I should interject that I want to be able to afford a comfortable lifestyle at retirement. Living in a cardboard box and dining at the Sally Ann’s is not my idea of the ideal retirement.
There’s a movement in contemporary scholarly writing
to omit what isn’t needed to clarify. So
one used to write ‘e.g.,…’ Well the comma is now
gone 'e.g…; is enough.
Similarly footnotes have been much simplified, thank heaven!
Less is done for the sake of tradition. As long
as nobody could possibly get confused, the
added punctuation is sort of dead weight,
at least to some eyes.
Perhaps that’s what’s happend to Mr. and Mrs.
Especially as there seems no solid rational
for the period anyway, or at least no universally
accepted one.
Maybe it shows we’re becoming less traditional,
more streamlined.
My God. I love this world. We’re so full of ourselves we can’t take the time to use a bloody period. OOPS - better omit that last one…sorry D’OH! three more??

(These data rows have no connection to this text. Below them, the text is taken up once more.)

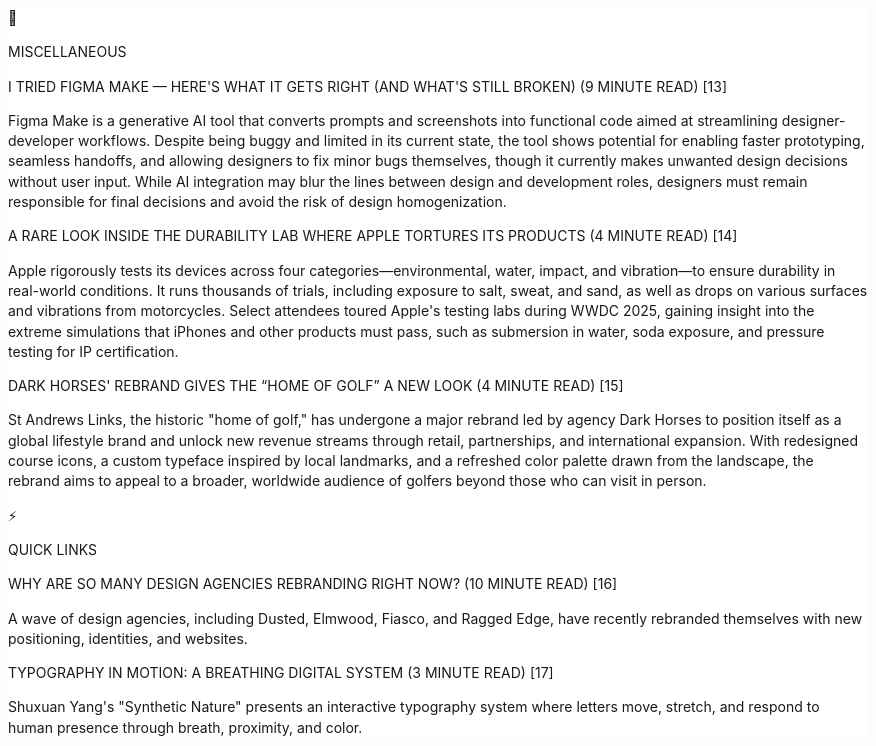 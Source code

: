 🎁 

MISCELLANEOUS

 I TRIED FIGMA MAKE — HERE'S WHAT IT GETS RIGHT (AND WHAT'S STILL
BROKEN) (9 MINUTE READ) [13] 

 Figma Make is a generative AI tool that converts prompts and
screenshots into functional code aimed at streamlining
designer-developer workflows. Despite being buggy and limited in its
current state, the tool shows potential for enabling faster
prototyping, seamless handoffs, and allowing designers to fix minor
bugs themselves, though it currently makes unwanted design decisions
without user input. While AI integration may blur the lines between
design and development roles, designers must remain responsible for
final decisions and avoid the risk of design homogenization. 

 A RARE LOOK INSIDE THE DURABILITY LAB WHERE APPLE TORTURES ITS
PRODUCTS (4 MINUTE READ) [14] 

 Apple rigorously tests its devices across four
categories—environmental, water, impact, and vibration—to ensure
durability in real-world conditions. It runs thousands of trials,
including exposure to salt, sweat, and sand, as well as drops on
various surfaces and vibrations from motorcycles. Select attendees
toured Apple's testing labs during WWDC 2025, gaining insight into the
extreme simulations that iPhones and other products must pass, such as
submersion in water, soda exposure, and pressure testing for IP
certification. 

 DARK HORSES' REBRAND GIVES THE “HOME OF GOLF” A NEW LOOK (4
MINUTE READ) [15] 

 St Andrews Links, the historic "home of golf," has undergone a major
rebrand led by agency Dark Horses to position itself as a global
lifestyle brand and unlock new revenue streams through retail,
partnerships, and international expansion. With redesigned course
icons, a custom typeface inspired by local landmarks, and a refreshed
color palette drawn from the landscape, the rebrand aims to appeal to
a broader, worldwide audience of golfers beyond those who can visit in
person. 

⚡ 

QUICK LINKS

 WHY ARE SO MANY DESIGN AGENCIES REBRANDING RIGHT NOW? (10 MINUTE
READ) [16] 

 A wave of design agencies, including Dusted, Elmwood, Fiasco, and
Ragged Edge, have recently rebranded themselves with new positioning,
identities, and websites. 

 TYPOGRAPHY IN MOTION: A BREATHING DIGITAL SYSTEM (3 MINUTE READ) [17]


 Shuxuan Yang's "Synthetic Nature" presents an interactive typography
system where letters move, stretch, and respond to human presence
through breath, proximity, and color. 
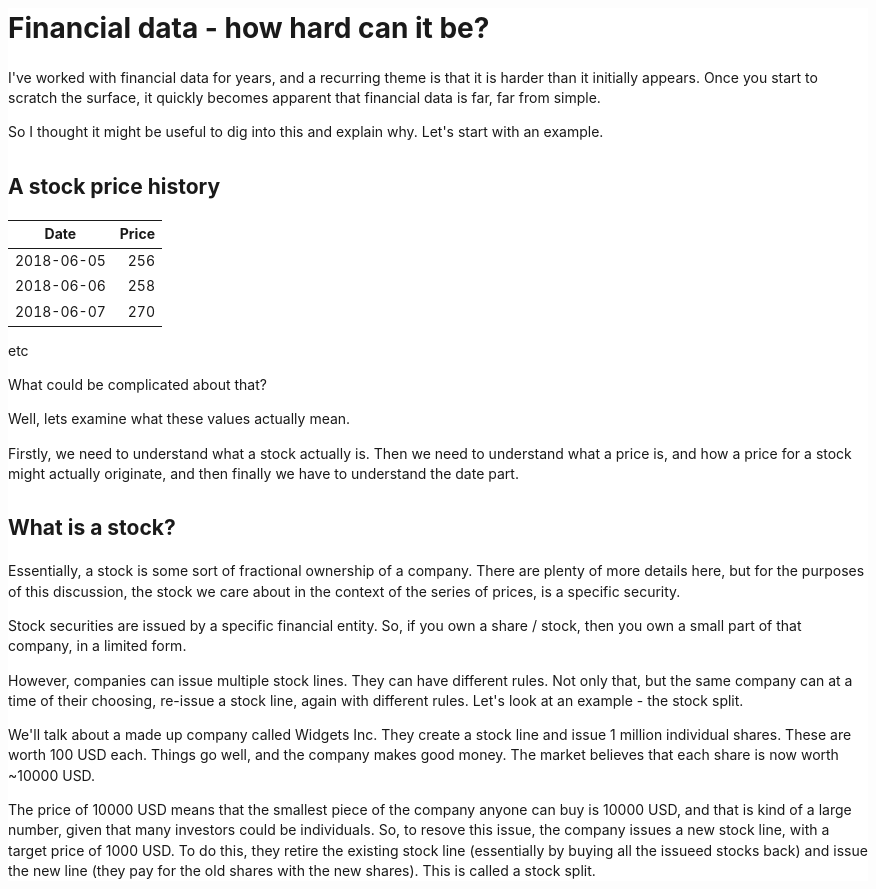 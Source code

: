 # Financial data - how hard can it be?

I've worked with financial data for years, and a recurring theme is that it is harder than it initially appears. Once you start to scratch the surface, it quickly becomes apparent that financial data is far, far from simple. 

So I thought it might be useful to dig into this and explain why. Let's start with an example.


## A stock price history



| Date | Price |
|------------|------------:|
| 2018-06-05 | 256 |
| 2018-06-06 | 258 |
| 2018-06-07 | 270 |

etc

What could be complicated about that?

Well, lets examine what these values actually mean.

Firstly, we need to understand what a stock actually is. Then we need to understand what a price is, and how a price for a stock might actually originate, and then finally we have to understand the date part.


## What is a stock?


Essentially, a stock is some sort of fractional ownership of a company. There are plenty of more details here, but for the purposes of this discussion, the stock we care about in the context of the series of prices, is a specific security. 

Stock securities are issued by a specific financial entity. So, if you own a share / stock, then you own a small part of that company, in a limited form. 

However, companies can issue multiple stock lines. They can have different rules. Not only that, but the same company can at a time of their choosing, re-issue a stock line, again with different rules. Let's look at an example - the stock split.

We'll talk about a made up company called Widgets Inc. They create a stock line and issue 1 million individual shares. These are worth 100 USD each. Things go well, and the company makes good money. The market believes that each share is now worth ~10000 USD. 

The price of 10000 USD means that the smallest piece of the company anyone can buy is 10000 USD, and that is kind of a large number, given that many investors could be individuals. So, to resove this issue, the company issues a new stock line, with a target price of 1000 USD. To do this, they retire the existing stock line (essentially by buying all the issueed stocks back) and issue the new line (they pay for the old shares with the new shares). This is called a stock split. 

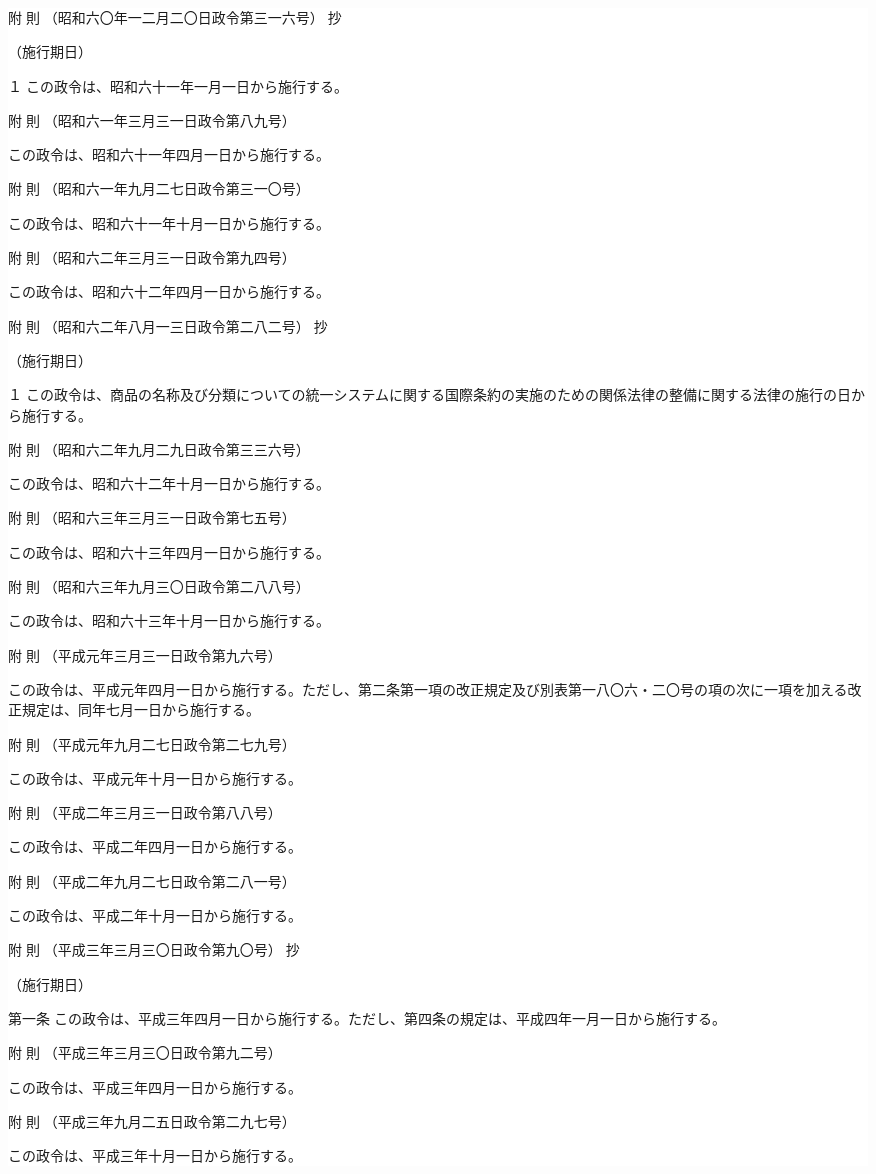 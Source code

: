 附 則 （昭和六〇年一二月二〇日政令第三一六号） 抄

（施行期日）

１ この政令は、昭和六十一年一月一日から施行する。

附 則 （昭和六一年三月三一日政令第八九号）

この政令は、昭和六十一年四月一日から施行する。

附 則 （昭和六一年九月二七日政令第三一〇号）

この政令は、昭和六十一年十月一日から施行する。

附 則 （昭和六二年三月三一日政令第九四号）

この政令は、昭和六十二年四月一日から施行する。

附 則 （昭和六二年八月一三日政令第二八二号） 抄

（施行期日）

１ この政令は、商品の名称及び分類についての統一システムに関する国際条約の実施のための関係法律の整備に関する法律の施行の日から施行する。

附 則 （昭和六二年九月二九日政令第三三六号）

この政令は、昭和六十二年十月一日から施行する。

附 則 （昭和六三年三月三一日政令第七五号）

この政令は、昭和六十三年四月一日から施行する。

附 則 （昭和六三年九月三〇日政令第二八八号）

この政令は、昭和六十三年十月一日から施行する。

附 則 （平成元年三月三一日政令第九六号）

この政令は、平成元年四月一日から施行する。ただし、第二条第一項の改正規定及び別表第一八〇六・二〇号の項の次に一項を加える改正規定は、同年七月一日から施行する。

附 則 （平成元年九月二七日政令第二七九号）

この政令は、平成元年十月一日から施行する。

附 則 （平成二年三月三一日政令第八八号）

この政令は、平成二年四月一日から施行する。

附 則 （平成二年九月二七日政令第二八一号）

この政令は、平成二年十月一日から施行する。

附 則 （平成三年三月三〇日政令第九〇号） 抄

（施行期日）

第一条 この政令は、平成三年四月一日から施行する。ただし、第四条の規定は、平成四年一月一日から施行する。

附 則 （平成三年三月三〇日政令第九二号）

この政令は、平成三年四月一日から施行する。

附 則 （平成三年九月二五日政令第二九七号）

この政令は、平成三年十月一日から施行する。
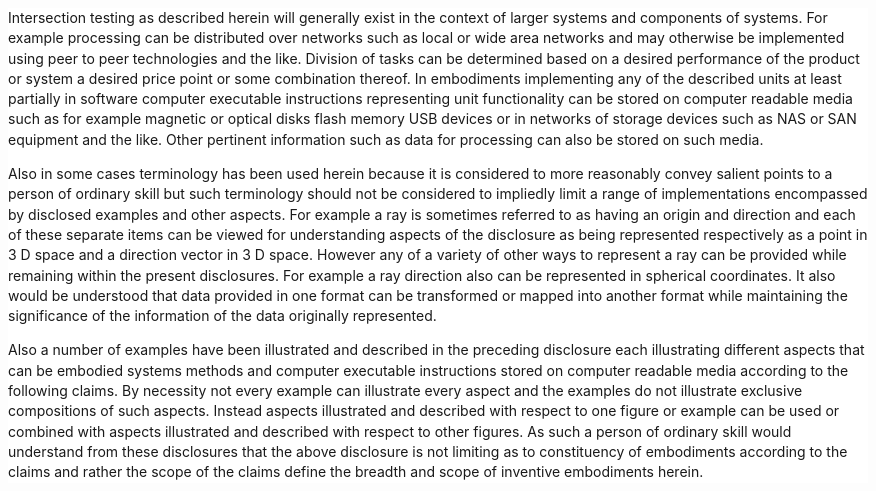 Intersection testing as described herein will generally exist in the context of larger systems and components of systems. For example processing can be distributed over networks such as local or wide area networks and may otherwise be implemented using peer to peer technologies and the like. Division of tasks can be determined based on a desired performance of the product or system a desired price point or some combination thereof. In embodiments implementing any of the described units at least partially in software computer executable instructions representing unit functionality can be stored on computer readable media such as for example magnetic or optical disks flash memory USB devices or in networks of storage devices such as NAS or SAN equipment and the like. Other pertinent information such as data for processing can also be stored on such media.

Also in some cases terminology has been used herein because it is considered to more reasonably convey salient points to a person of ordinary skill but such terminology should not be considered to impliedly limit a range of implementations encompassed by disclosed examples and other aspects. For example a ray is sometimes referred to as having an origin and direction and each of these separate items can be viewed for understanding aspects of the disclosure as being represented respectively as a point in 3 D space and a direction vector in 3 D space. However any of a variety of other ways to represent a ray can be provided while remaining within the present disclosures. For example a ray direction also can be represented in spherical coordinates. It also would be understood that data provided in one format can be transformed or mapped into another format while maintaining the significance of the information of the data originally represented.

Also a number of examples have been illustrated and described in the preceding disclosure each illustrating different aspects that can be embodied systems methods and computer executable instructions stored on computer readable media according to the following claims. By necessity not every example can illustrate every aspect and the examples do not illustrate exclusive compositions of such aspects. Instead aspects illustrated and described with respect to one figure or example can be used or combined with aspects illustrated and described with respect to other figures. As such a person of ordinary skill would understand from these disclosures that the above disclosure is not limiting as to constituency of embodiments according to the claims and rather the scope of the claims define the breadth and scope of inventive embodiments herein.

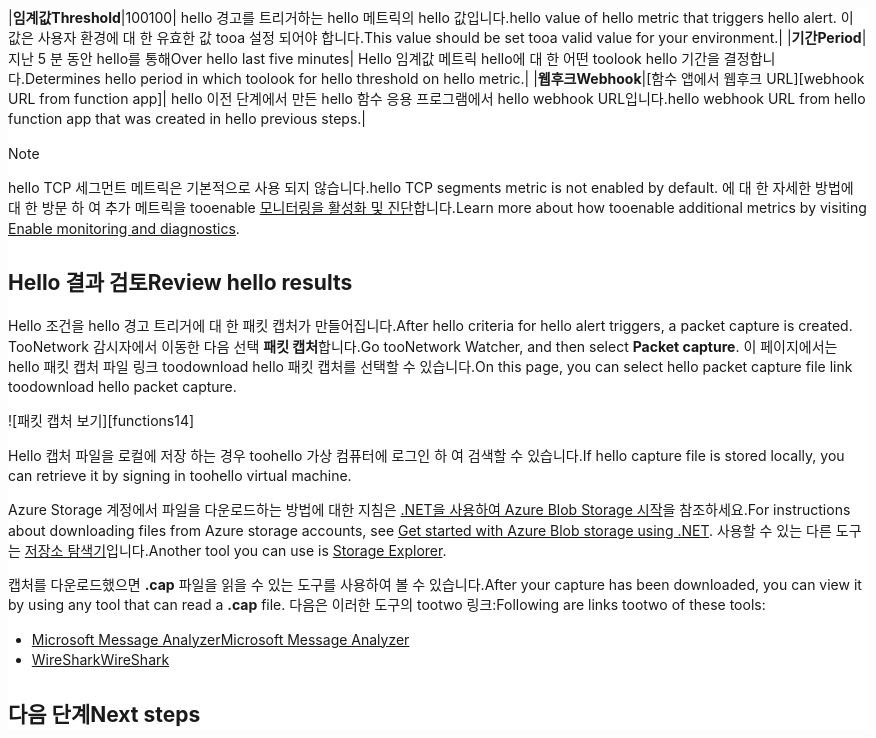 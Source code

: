   |<span data-ttu-id="262d6-290">**임계값**</span><span class="sxs-lookup"><span data-stu-id="262d6-290">**Threshold**</span></span>|<span data-ttu-id="262d6-291">100</span><span class="sxs-lookup"><span data-stu-id="262d6-291">100</span></span>| <span data-ttu-id="262d6-292">hello 경고를 트리거하는 hello 메트릭의 hello 값입니다.</span><span class="sxs-lookup"><span data-stu-id="262d6-292">hello  value of hello metric that triggers hello alert.</span></span> <span data-ttu-id="262d6-293">이 값은 사용자 환경에 대 한 유효한 값 tooa 설정 되어야 합니다.</span><span class="sxs-lookup"><span data-stu-id="262d6-293">This value should be set tooa valid value for your environment.</span></span>|
  |<span data-ttu-id="262d6-294">**기간**</span><span class="sxs-lookup"><span data-stu-id="262d6-294">**Period**</span></span>|<span data-ttu-id="262d6-295">지난 5 분 동안 hello를 통해</span><span class="sxs-lookup"><span data-stu-id="262d6-295">Over hello last five minutes</span></span>| <span data-ttu-id="262d6-296">Hello 임계값 메트릭 hello에 대 한 어떤 toolook hello 기간을 결정합니다.</span><span class="sxs-lookup"><span data-stu-id="262d6-296">Determines hello period in which toolook for hello threshold on hello metric.</span></span>|
  |<span data-ttu-id="262d6-297">**웹후크**</span><span class="sxs-lookup"><span data-stu-id="262d6-297">**Webhook**</span></span>|<span data-ttu-id="262d6-298">[함수 앱에서 웹후크 URL]</span><span class="sxs-lookup"><span data-stu-id="262d6-298">[webhook URL from function app]</span></span>| <span data-ttu-id="262d6-299">hello 이전 단계에서 만든 hello 함수 응용 프로그램에서 hello webhook URL입니다.</span><span class="sxs-lookup"><span data-stu-id="262d6-299">hello webhook URL from hello function app that was created in hello previous steps.</span></span>|

> [!NOTE]
> <span data-ttu-id="262d6-300">hello TCP 세그먼트 메트릭은 기본적으로 사용 되지 않습니다.</span><span class="sxs-lookup"><span data-stu-id="262d6-300">hello TCP segments metric is not enabled by default.</span></span> <span data-ttu-id="262d6-301">에 대 한 자세한 방법에 대 한 방문 하 여 추가 메트릭을 tooenable [모니터링을 활성화 및 진단](../monitoring-and-diagnostics/insights-how-to-use-diagnostics.md)합니다.</span><span class="sxs-lookup"><span data-stu-id="262d6-301">Learn more about how tooenable additional metrics by visiting [Enable monitoring and diagnostics](../monitoring-and-diagnostics/insights-how-to-use-diagnostics.md).</span></span>

## <a name="review-hello-results"></a><span data-ttu-id="262d6-302">Hello 결과 검토</span><span class="sxs-lookup"><span data-stu-id="262d6-302">Review hello results</span></span>

<span data-ttu-id="262d6-303">Hello 조건을 hello 경고 트리거에 대 한 패킷 캡처가 만들어집니다.</span><span class="sxs-lookup"><span data-stu-id="262d6-303">After hello criteria for hello alert triggers, a packet capture is created.</span></span> <span data-ttu-id="262d6-304">TooNetwork 감시자에서 이동한 다음 선택 **패킷 캡처**합니다.</span><span class="sxs-lookup"><span data-stu-id="262d6-304">Go tooNetwork Watcher, and then select **Packet capture**.</span></span> <span data-ttu-id="262d6-305">이 페이지에서는 hello 패킷 캡처 파일 링크 toodownload hello 패킷 캡처를 선택할 수 있습니다.</span><span class="sxs-lookup"><span data-stu-id="262d6-305">On this page, you can select hello packet capture file link toodownload hello packet capture.</span></span>

![패킷 캡처 보기][functions14]

<span data-ttu-id="262d6-307">Hello 캡처 파일을 로컬에 저장 하는 경우 toohello 가상 컴퓨터에 로그인 하 여 검색할 수 있습니다.</span><span class="sxs-lookup"><span data-stu-id="262d6-307">If hello capture file is stored locally, you can retrieve it by signing in toohello virtual machine.</span></span>

<span data-ttu-id="262d6-308">Azure Storage 계정에서 파일을 다운로드하는 방법에 대한 지침은 [.NET을 사용하여 Azure Blob Storage 시작](../storage/blobs/storage-dotnet-how-to-use-blobs.md)을 참조하세요.</span><span class="sxs-lookup"><span data-stu-id="262d6-308">For instructions about downloading files from Azure storage accounts, see [Get started with Azure Blob storage using .NET](../storage/blobs/storage-dotnet-how-to-use-blobs.md).</span></span> <span data-ttu-id="262d6-309">사용할 수 있는 다른 도구는 [저장소 탐색기](http://storageexplorer.com/)입니다.</span><span class="sxs-lookup"><span data-stu-id="262d6-309">Another tool you can use is [Storage Explorer](http://storageexplorer.com/).</span></span>

<span data-ttu-id="262d6-310">캡처를 다운로드했으면 **.cap** 파일을 읽을 수 있는 도구를 사용하여 볼 수 있습니다.</span><span class="sxs-lookup"><span data-stu-id="262d6-310">After your capture has been downloaded, you can view it by using any tool that can read a **.cap** file.</span></span> <span data-ttu-id="262d6-311">다음은 이러한 도구의 tootwo 링크:</span><span class="sxs-lookup"><span data-stu-id="262d6-311">Following are links tootwo of these tools:</span></span>

- [<span data-ttu-id="262d6-312">Microsoft Message Analyzer</span><span class="sxs-lookup"><span data-stu-id="262d6-312">Microsoft Message Analyzer</span></span>](https://technet.microsoft.com/library/jj649776.aspx)
- [<span data-ttu-id="262d6-313">WireShark</span><span class="sxs-lookup"><span data-stu-id="262d6-313">WireShark</span></span>](https://www.wireshark.org/)

## <a name="next-steps"></a><span data-ttu-id="262d6-314">다음 단계</span><span class="sxs-lookup"><span data-stu-id="262d6-314">Next steps</span></span>


[1]: ./media/network-watcher-alert-triggered-packet-capture/figure1.png
[1-1]: ./media/network-watcher-alert-triggered-packet-capture/figure1-1.png
[2]: ./media/network-watcher-alert-triggered-packet-capture/figure2.png
[3]: ./media/network-watcher-alert-triggered-packet-capture/figure3.png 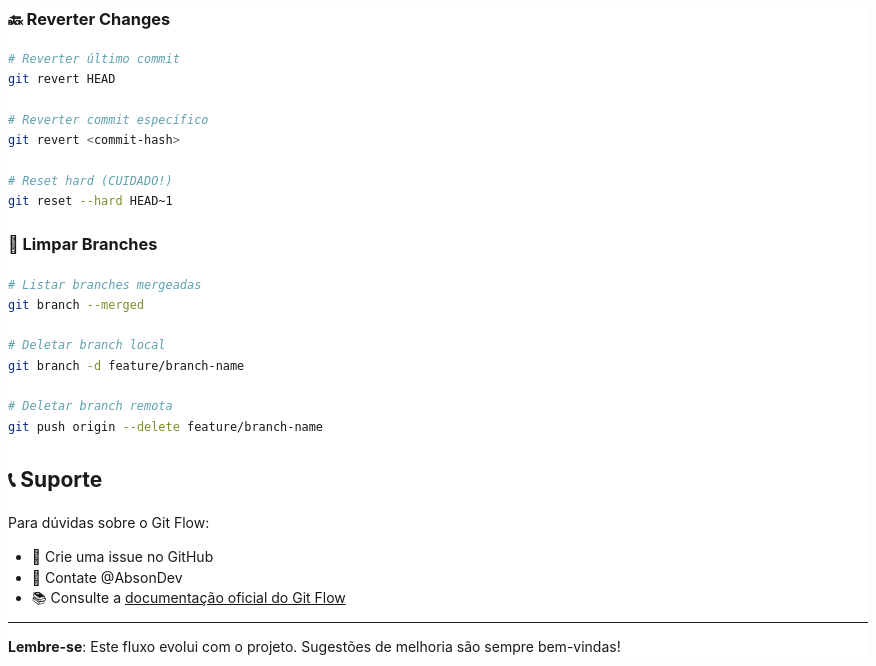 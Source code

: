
 ```bash
```

### 🔙 Reverter Changes
```bash
# Reverter último commit
git revert HEAD

# Reverter commit específico
git revert <commit-hash>

# Reset hard (CUIDADO!)
git reset --hard HEAD~1
```

### 🧹 Limpar Branches
```bash
# Listar branches mergeadas
git branch --merged

# Deletar branch local
git branch -d feature/branch-name

# Deletar branch remota
git push origin --delete feature/branch-name
```

## 📞 Suporte

Para dúvidas sobre o Git Flow:
- 📧 Crie uma issue no GitHub
- 💬 Contate @AbsonDev
- 📚 Consulte a [documentação oficial do Git Flow](https://nvie.com/posts/a-successful-git-branching-model/)

---

**Lembre-se**: Este fluxo evolui com o projeto. Sugestões de melhoria são sempre bem-vindas!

Actually, there is one little thing that most of us do “wrong,” including me, and it’s probably because we don’t know how to get it on the keyboard. It’s the humble dash - as used here, twice - for which few of us use the correct sign. We use a hyphen (which is a short line) instead of a dash (a longer one). If someone can tell me how to get a proper dash on the keyboard I promise never to use an incorrect hyphen again and to laugh at all those who do.
I used to do this all the time: [ – ], but got tired. I suppose there’s a proper dash to be got on some character maps, but I don’t think I’ll bother. Progress, Steve.